Supplied data START
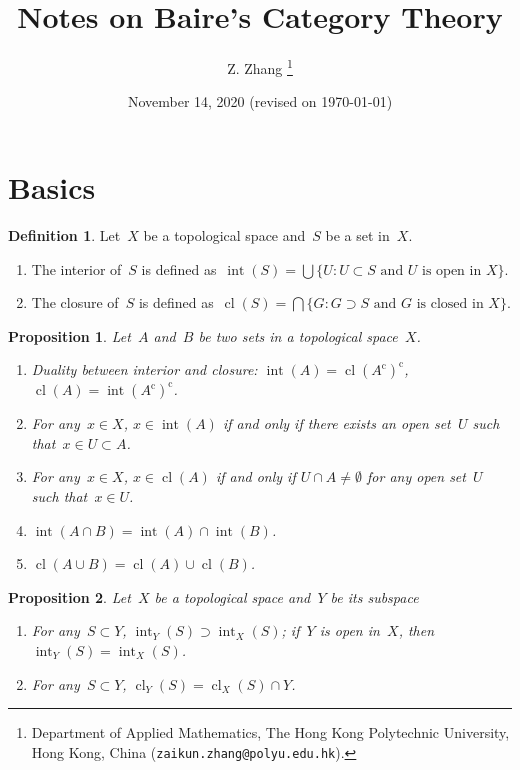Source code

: \documentclass[11pt,a4paper]{article}  %
\title{Notes on Baire's Category Theory}
\date{November 14, 2020 (revised on \today)}
\author{
Z. Zhang
\thanks{
Department of Applied Mathematics, The Hong Kong Polytechnic
University, Hong Kong, China ({\tt zaikun.zhang@polyu.edu.hk}).
}
}
\newtheorem{proposition}{Proposition}[section]
\theoremstyle{definition}
\newtheorem{definition}{Definition}[section]
\newcommand{\co}{{\mathrm{c}}}
\DeclareMathOperator{\inter}{int}
\DeclareMathOperator{\cl}{cl}
\numberwithin{equation}{section}
\begin{document}
\maketitle

\section{Basics}

\begin{definition}
  \label{def:intcl}
  Let~$X$ be a topological space and~$S$ be a set in~$X$.
  \begin{enumerate}
    \item The interior of~$S$ is defined as~$\inter(S) = \bigcup\{U \mathrel{:} U\subset S \text{ and } U \text{ is open in } X\}$.
    \item The closure of~$S$ is defined as~$\cl(S) = \bigcap\{G \mathrel{:} G\supset S \text{ and } G \text{ is closed in } X\}$.
  \end{enumerate}
\end{definition}


\begin{proposition}
  \label{prop:intcl}
  Let~$A$ and~$B$ be two sets in a topological space~$X$.
  \begin{enumerate}
    \item Duality between interior and closure: $\inter(A) = \cl(A^\co)^\co$, $\cl(A)=\inter(A^\co)^\co$.
    \item For any~$x\in X$, $x\in \inter(A)$ if and only if there exists an open set~$U$ such that~$x\in U \subset A$.
    \item For any~$x\in X$, $x\in \cl(A)$ if and only if $U\cap A \neq \emptyset$ for any open set~$U$ such that~$x\in U$.
    \item $\inter(A\cap B) = \inter(A)\cap \inter(B)$.
    \item $\cl(A\cup B) = \cl(A)\cup \cl(B)$.
    \end{enumerate}
\end{proposition}

\begin{proposition}
  \label{prop:subintcl}
  Let~$X$ be a topological space and~$Y$ be its subspace
  \begin{enumerate}
    \item For any~$S\subset Y$, $\inter_Y(S) \supset \inter_X(S)$;
      if~$Y$ is open in~$X$, then $\inter_Y(S)=\inter_X(S)$.
    \item For any~$S\subset Y$, $\cl_Y(S) = \cl_X(S) \cap Y$.
  \end{enumerate}
\end{proposition}
\end{document}
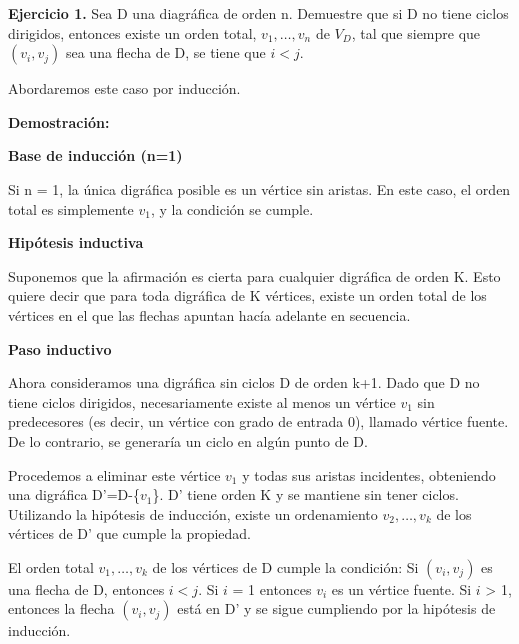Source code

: 
\textbf{Ejercicio 1.} Sea D una diagráfica de orden n. Demuestre que si D 
no tiene ciclos dirigidos, entonces existe un orden total, $v_1,\dots,v_n$ 
de $V_D$, tal que siempre que $(v_i,v_j)$ sea una flecha de D, se tiene que $i<j$.

Abordaremos este caso por inducción.

\textbf{Demostración:}

\textbf{Base de inducción (n=1)}

Si n = 1, la única digráfica posible es un vértice sin aristas. En este caso, el orden total es simplemente $v_1$, y la condición se cumple.

\textbf{Hipótesis inductiva}

Suponemos que la afirmación es cierta para cualquier digráfica de orden K. Esto quiere decir que para toda digráfica de K vértices, existe un orden total de los vértices en el que las flechas apuntan hacía adelante en secuencia.

\textbf{Paso inductivo}

Ahora consideramos una digráfica sin ciclos D de orden k+1. Dado que D no tiene ciclos dirigidos, necesariamente existe al menos un vértice $v_1$ sin predecesores (es decir, un vértice con grado de entrada 0), llamado vértice fuente. De lo contrario, se generaría un ciclo en algún punto de D.

Procedemos a eliminar este vértice $v_1$ y todas sus aristas incidentes, obteniendo una digráfica D'=D-\{$v_1$\}. D' tiene orden K y se mantiene sin tener ciclos. Utilizando la hipótesis de inducción, existe un ordenamiento $v_2,\dots,v_k$ de los vértices de D' que cumple la propiedad.

El orden total $v_1,\dots,v_k$ de los vértices de D cumple la condición:
Si $(v_i,v_j)$ es una flecha de D, entonces $i<j$. Si $i$ = 1 entonces $v_i$ es un vértice fuente. Si $i$ > 1, entonces la flecha $(v_i,v_j)$ está en D' y se sigue cumpliendo por la hipótesis de inducción.

\QED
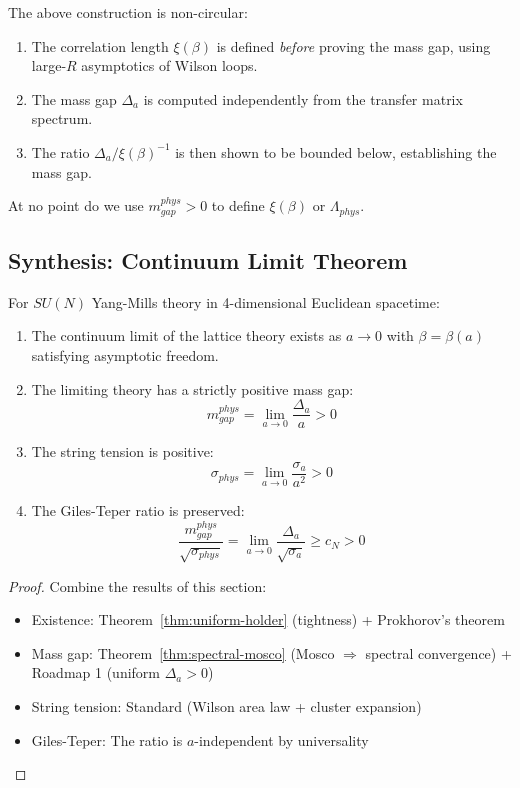 \begin{remark}
\label{rem:non-circularity}
The above construction is non-circular:
\begin{enumerate}
\item The correlation length $\xi(\beta)$ is defined \textit{before} proving 
      the mass gap, using large-$R$ asymptotics of Wilson loops.
\item The mass gap $\Delta_a$ is computed independently from the transfer 
      matrix spectrum.
\item The ratio $\Delta_a/\xi(\beta)^{-1}$ is then shown to be bounded below, 
      establishing the mass gap.
\end{enumerate}

At no point do we use $m_{gap}^{phys} > 0$ to define $\xi(\beta)$ or $\Lambda_{phys}$.
\end{remark}

\subsection{Synthesis: Continuum Limit Theorem}
\label{subsec:roadmap2-synthesis}

\begin{theorem}
\label{thm:continuum-mass-gap}
For $SU(N)$ Yang-Mills theory in 4-dimensional Euclidean spacetime:
\begin{enumerate}[label=(\roman*)]
\item The continuum limit of the lattice theory exists as $a \to 0$ with 
      $\beta = \beta(a)$ satisfying asymptotic freedom.

\item The limiting theory has a strictly positive mass gap:
\[
m_{gap}^{phys} = \lim_{a \to 0} \frac{\Delta_a}{a} > 0
\]

\item The string tension is positive:
\[
\sigma_{phys} = \lim_{a \to 0} \frac{\sigma_a}{a^2} > 0
\]

\item The Giles-Teper ratio is preserved:
\[
\frac{m_{gap}^{phys}}{\sqrt{\sigma_{phys}}} = \lim_{a \to 0} 
\frac{\Delta_a}{\sqrt{\sigma_a}} \geq c_N > 0
\]
\end{enumerate}
\end{theorem}

\begin{proof}
Combine the results of this section:
\begin{itemize}
\item Existence: Theorem~\ref{thm:uniform-holder} (tightness) + Prokhorov's theorem
\item Mass gap: Theorem~\ref{thm:spectral-mosco} (Mosco $\Rightarrow$ spectral convergence) 
      + Roadmap 1 (uniform $\Delta_a > 0$)
\item String tension: Standard (Wilson area law + cluster expansion)
\item Giles-Teper: The ratio is $a$-independent by universality
\end{itemize}
\end{proof}






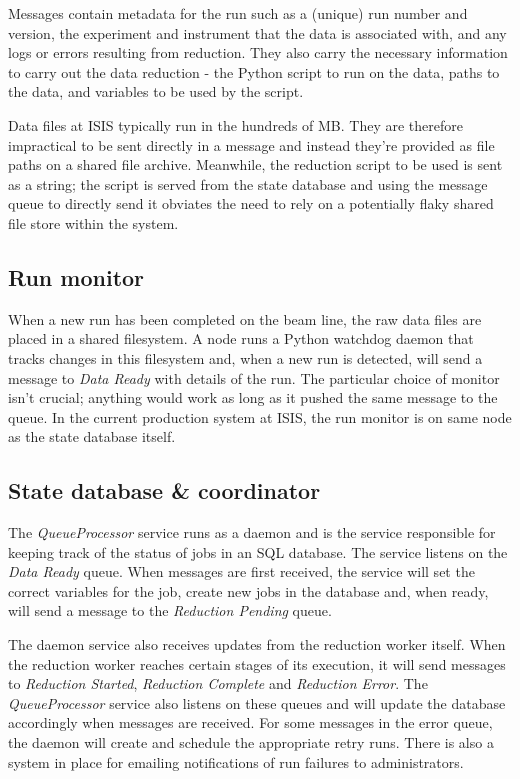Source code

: \documentclass[twocolumn]{article}
\begin{document}
Messages contain metadata for the run such as a (unique) run number and
version, the experiment and instrument that the data is associated with,
and any logs or errors resulting from reduction. They also carry the
necessary information to carry out the data reduction - the Python
script to run on the data, paths to the data, and variables to be used
by the script.

Data files at ISIS typically run in the hundreds of MB. They are therefore 
impractical to be sent directly in a message and instead they're provided as file
paths on a shared file archive. Meanwhile, the reduction script to be
used is sent as a string; the script is served from the state database
and using the message queue to directly send it obviates the need to
rely on a potentially flaky shared file store within the system.

\subsection{Run monitor}\label{run-monitor}

When a new run has been completed on the beam line, the raw data files are
placed in a shared filesystem. A node runs a Python watchdog daemon that
tracks changes in this filesystem and, when a new run is detected, will send a
message to \emph{Data Ready} with details of the run. The particular
choice of monitor isn't crucial; anything would work as long as it
pushed the same message to the queue. In the current production system
at ISIS, the run monitor is on same node as the state database itself.

\subsection{State database \& coordinator}\label{state-database}

The \emph{QueueProcessor} service runs as a daemon and is the service responsible
for keeping track of the status of jobs in an SQL database. The service
listens on the \emph{Data Ready} queue. When messages are first received,
the service will set the correct variables for the job, create new jobs in 
the database and, when ready, will send a message to the \emph{Reduction Pending} queue.

The daemon service also receives updates from the reduction worker itself. When the 
reduction worker reaches certain stages of its execution, it will send messages to
\emph{Reduction Started}, \emph{Reduction Complete} and \emph{Reduction Error}.
The \emph{QueueProcessor} service also listens on these queues and will update the database
accordingly when messages are received. For some messages in the error queue, the daemon 
will create and schedule the appropriate retry runs. There is also a system in place for 
emailing notifications of run failures to administrators. 
\end{document}
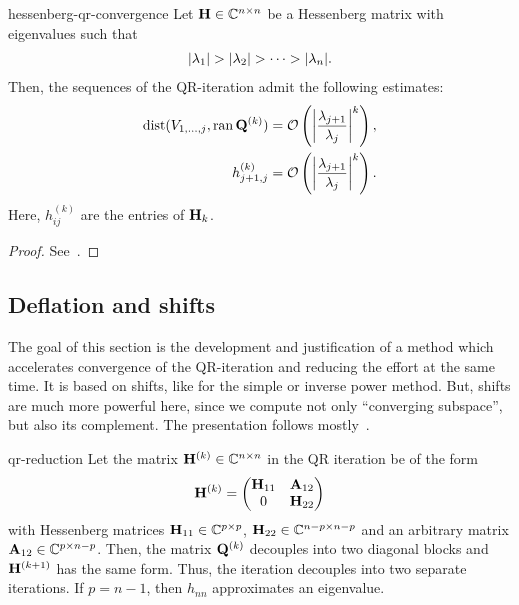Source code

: \begin{Theorem}{hessenberg-qr-convergence}
    Let $\matH\in\Cnn$ be a Hessenberg matrix with eigenvalues such that
  \begin{gather}
    \abs{\lambda_1} >
    \abs{\lambda_2}>\dots>\abs{\lambda_n}.
  \end{gather}
  Then, the sequences of the QR-iteration admit the following estimates:
  \begin{align}
    \dist(\esp{1,\dots,j},\ran{\matq^{(k)}}) &= \bigo \left(\abs*{\frac{\lambda_{j+1}}{\lambda_j}}^k\right),
    \\
    h_{j+1,j}^{(k)} &= \bigo \left(\abs*{\frac{\lambda_{j+1}}{\lambda_j}}^k\right)
                      .
  \end{align}
  Here, $h_{ij}^{(k)}$ are the entries of $\matH_k$.
\end{Theorem}

\begin{proof}
  See~\cite[Theorem 7.3-1]{GolubVanLoan83}.
\end{proof}

\subsection{Deflation and shifts}

\begin{intro}
  The goal of this section is the development and justification of a
  method which accelerates convergence of the QR-iteration and
  reducing the effort at the same time. It is based on shifts, like
  for the simple or inverse power method. But, shifts are much more
  powerful here, since we compute not only ``converging subspace'',
  but also its complement. The presentation follows
  mostly~\cite{GolubVanLoan83}.
\end{intro}

\begin{Theorem}{qr-reduction}
  Let the matrix $\matH^{(k)}\in\Cnn$ in the QR iteration be of the
  form
  \begin{gather}
    \matH^{(k)} =
    \begin{pmatrix}
      \matH_{11} & \mata_{12}\\0 & \matH_{22}
    \end{pmatrix}
  \end{gather}
  with Hessenberg matrices $\matH_{11}\in\C^{p\times p}$,
  $\matH_{22}\in \C^{n-p\times n-p}$ and an arbitrary matrix
  $\mata_{12}\in \C^{p\times n-p}$. Then, the matrix $\matq^{(k)}$
  decouples into two diagonal blocks and $\matH^{(k+1)}$ has the same
  form. Thus, the iteration decouples into two separate iterations. If
  $p=n-1$, then $h_{nn}$ approximates an eigenvalue.
\end{Theorem}

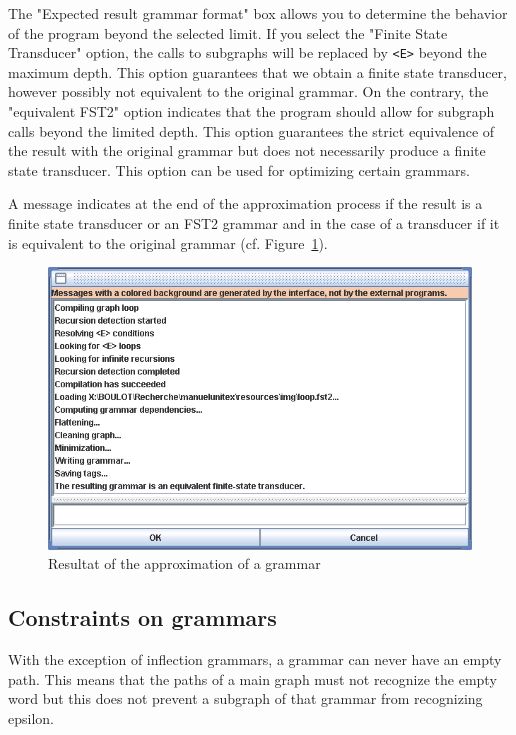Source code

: \bigskip
\noindent The "Expected result grammar format" box allows you to determine the
behavior of the program beyond the selected limit. If you select the "Finite State
Transducer" option, the calls to subgraphs will be replaced by \verb+<E>+
beyond the maximum depth. This option guarantees that we obtain a finite state transducer,
however possibly not equivalent to the original grammar. On the contrary, the
"equivalent FST2" option indicates that the program should allow for subgraph
calls beyond the limited depth. This option guarantees the strict equivalence of
the result with the original grammar but does not necessarily produce a finite
state transducer. This option can be used for optimizing certain grammars.

\bigskip
\noindent A message indicates at the end of the approximation process if the result is a
finite state transducer or an FST2 grammar and in the case of a transducer if it
is equivalent to the original grammar (cf.
Figure~\ref{fig-flatten-result}).

\bigskip
\begin{figure}[!h]
\begin{center}
\includegraphics[width=14.7cm]{resources/img/fig6-6.png}
\caption{Resultat of the approximation of a grammar\label{fig-flatten-result}}
\end{center}
\end{figure}




\subsection{Constraints on grammars}
With the exception of inflection grammars, a grammar can never have an empty
path. This means that the paths of a main graph must not recognize the
empty word but this does not prevent a subgraph of that grammar from recognizing
epsilon.

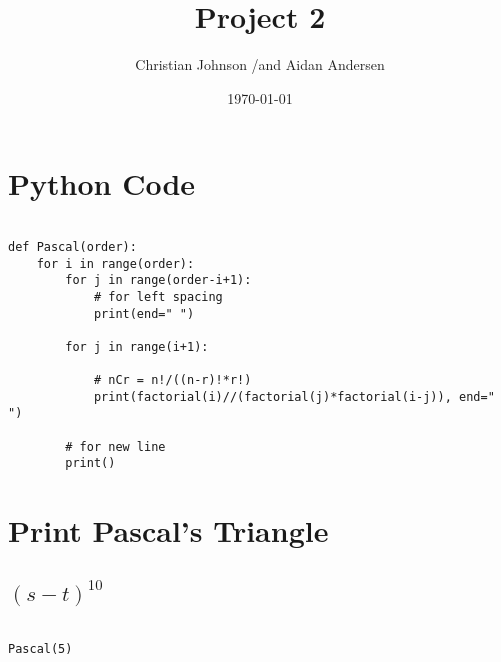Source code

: \documentclass[11pt]{article}
\author{Christian Johnson /and Aidan Andersen}
\date{\today}
\title{Project 2}
\begin{document}
\maketitle
\tableofcontents

\newpage



\section{Python Code}
\label{sec:org73b4cc1}
\begin{verbatim}

def Pascal(order):
    for i in range(order):
        for j in range(order-i+1):
            # for left spacing
            print(end=" ")

        for j in range(i+1):

            # nCr = n!/((n-r)!*r!)
            print(factorial(i)//(factorial(j)*factorial(i-j)), end=" ")

        # for new line
        print()

\end{verbatim}

\section{Print Pascal's Triangle}
\label{sec:org644142c}

\subsection{\((s-t)^{10}\)}
\label{sec:org945094f}

\begin{verbatim}

Pascal(5)


\end{verbatim}
\end{document}
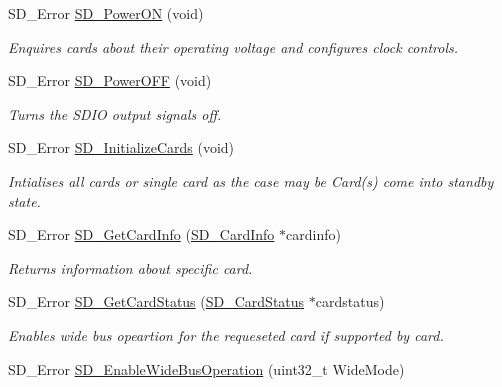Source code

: \begin{DoxyCompactItemize}
S\+D\+\_\+\+Error \hyperlink{group___s_t_m324x_g___e_v_a_l___s_d_i_o___s_d___private___functions_ga9fbd4dd6187701cbe286ddb163e9c312}{S\+D\+\_\+\+Power\+ON} (void)
\begin{DoxyCompactList}\small\item\em Enquires cards about their operating voltage and configures clock controls. \end{DoxyCompactList}\item 
S\+D\+\_\+\+Error \hyperlink{group___s_t_m324x_g___e_v_a_l___s_d_i_o___s_d___private___functions_ga9f053c27018521095d7333e7df238764}{S\+D\+\_\+\+Power\+O\+FF} (void)
\begin{DoxyCompactList}\small\item\em Turns the S\+D\+IO output signals off. \end{DoxyCompactList}\item 
S\+D\+\_\+\+Error \hyperlink{group___s_t_m324x_g___e_v_a_l___s_d_i_o___s_d___private___functions_gab39f671413ee824a13bf1bd833f724e9}{S\+D\+\_\+\+Initialize\+Cards} (void)
\begin{DoxyCompactList}\small\item\em Intialises all cards or single card as the case may be Card(s) come into standby state. \end{DoxyCompactList}\item 
S\+D\+\_\+\+Error \hyperlink{group___s_t_m324x_g___e_v_a_l___s_d_i_o___s_d___private___functions_ga5348c3c8f17f8c704bf00f1c5e21549d}{S\+D\+\_\+\+Get\+Card\+Info} (\hyperlink{struct_s_d___card_info}{S\+D\+\_\+\+Card\+Info} $\ast$cardinfo)
\begin{DoxyCompactList}\small\item\em Returns information about specific card. \end{DoxyCompactList}\item 
S\+D\+\_\+\+Error \hyperlink{group___s_t_m324x_g___e_v_a_l___s_d_i_o___s_d___private___functions_ga858e0742dd01b2e2f6f397d30de6428f}{S\+D\+\_\+\+Get\+Card\+Status} (\hyperlink{struct_s_d___card_status}{S\+D\+\_\+\+Card\+Status} $\ast$cardstatus)
\begin{DoxyCompactList}\small\item\em Enables wide bus opeartion for the requeseted card if supported by card. \end{DoxyCompactList}\item 
S\+D\+\_\+\+Error \hyperlink{group___s_t_m324x_g___e_v_a_l___s_d_i_o___s_d___private___functions_ga6569e73a229e639d2043549942d58d11}{S\+D\+\_\+\+Enable\+Wide\+Bus\+Operation} (uint32\+\_\+t Wide\+Mode)

\end{DoxyCompactItemize}
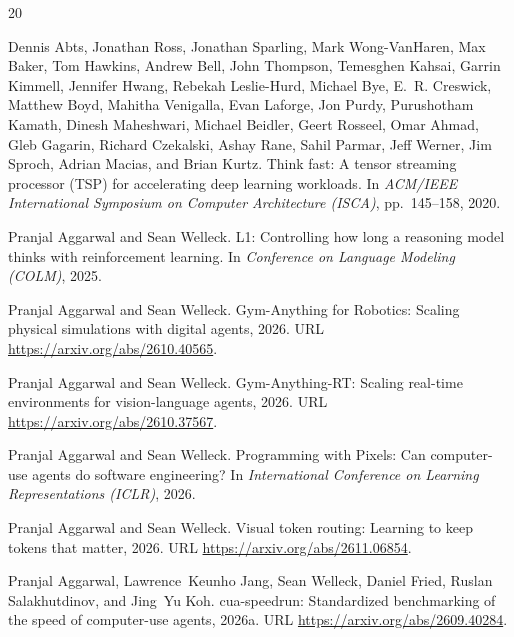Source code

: \documentclass{article}
\begin{document}
\begin{thebibliography}{20}

Dennis Abts, Jonathan Ross, Jonathan Sparling, Mark Wong-VanHaren, Max Baker, Tom Hawkins, Andrew Bell, John Thompson, Temesghen Kahsai, Garrin Kimmell, Jennifer Hwang, Rebekah Leslie-Hurd, Michael Bye, E.~R. Creswick, Matthew Boyd, Mahitha Venigalla, Evan Laforge, Jon Purdy, Purushotham Kamath, Dinesh Maheshwari, Michael Beidler, Geert Rosseel, Omar Ahmad, Gleb Gagarin, Richard Czekalski, Ashay Rane, Sahil Parmar, Jeff Werner, Jim Sproch, Adrian Macias, and Brian Kurtz.
\newblock Think fast: A tensor streaming processor (TSP) for accelerating deep learning workloads.
\newblock In \emph{ACM/IEEE International Symposium on Computer Architecture (ISCA)}, pp.\ 145--158, 2020.

Pranjal Aggarwal and Sean Welleck.
\newblock L1: Controlling how long a reasoning model thinks with reinforcement learning.
\newblock In \emph{Conference on Language Modeling (COLM)}, 2025.

Pranjal Aggarwal and Sean Welleck.
\newblock Gym-Anything for Robotics: Scaling physical simulations with digital agents, 2026.
\newblock URL \url{https://arxiv.org/abs/2610.40565}.

Pranjal Aggarwal and Sean Welleck.
\newblock Gym-Anything-RT: Scaling real-time environments for vision-language agents, 2026.
\newblock URL \url{https://arxiv.org/abs/2610.37567}.

Pranjal Aggarwal and Sean Welleck.
\newblock Programming with Pixels: Can computer-use agents do software engineering?
\newblock In \emph{International Conference on Learning Representations (ICLR)}, 2026.

Pranjal Aggarwal and Sean Welleck.
\newblock Visual token routing: Learning to keep tokens that matter, 2026.
\newblock URL \url{https://arxiv.org/abs/2611.06854}.

Pranjal Aggarwal, Lawrence~Keunho Jang, Sean Welleck, Daniel Fried, Ruslan Salakhutdinov, and Jing~Yu Koh.
\newblock cua-speedrun: Standardized benchmarking of the speed of computer-use agents, 2026a.
\newblock URL \url{https://arxiv.org/abs/2609.40284}.


\end{thebibliography}
\end{document}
Supplied data END
**Requirement**
For the entries above, print exactly the lines between the one with "(tightness) + Prokhorov's theorem" and the one with "rely on a potentially", inclusive, with no pictures.

**Output**
\item Existence: Theorem~\ref{thm:uniform-holder} (tightness) + Prokhorov's theorem
\item Mass gap: Theorem~\ref{thm:spectral-mosco} (Mosco $\Rightarrow$ spectral convergence) 
      + Roadmap 1 (uniform $\Delta_a > 0$)
\item String tension: Standard (Wilson area law + cluster expansion)
\item Giles-Teper: The ratio is $a$-independent by universality
\end{itemize}
\end{proof}






Source code

: \documentclass[twocolumn]{article}
\begin{document}
Messages contain metadata for the run such as a (unique) run number and
version, the experiment and instrument that the data is associated with,
and any logs or errors resulting from reduction. They also carry the
necessary information to carry out the data reduction - the Python
script to run on the data, paths to the data, and variables to be used
by the script.

Data files at ISIS typically run in the hundreds of MB. They are therefore 
impractical to be sent directly in a message and instead they're provided as file
paths on a shared file archive. Meanwhile, the reduction script to be
used is sent as a string; the script is served from the state database
and using the message queue to directly send it obviates the need to
rely on a potentially flaky shared file store within the system.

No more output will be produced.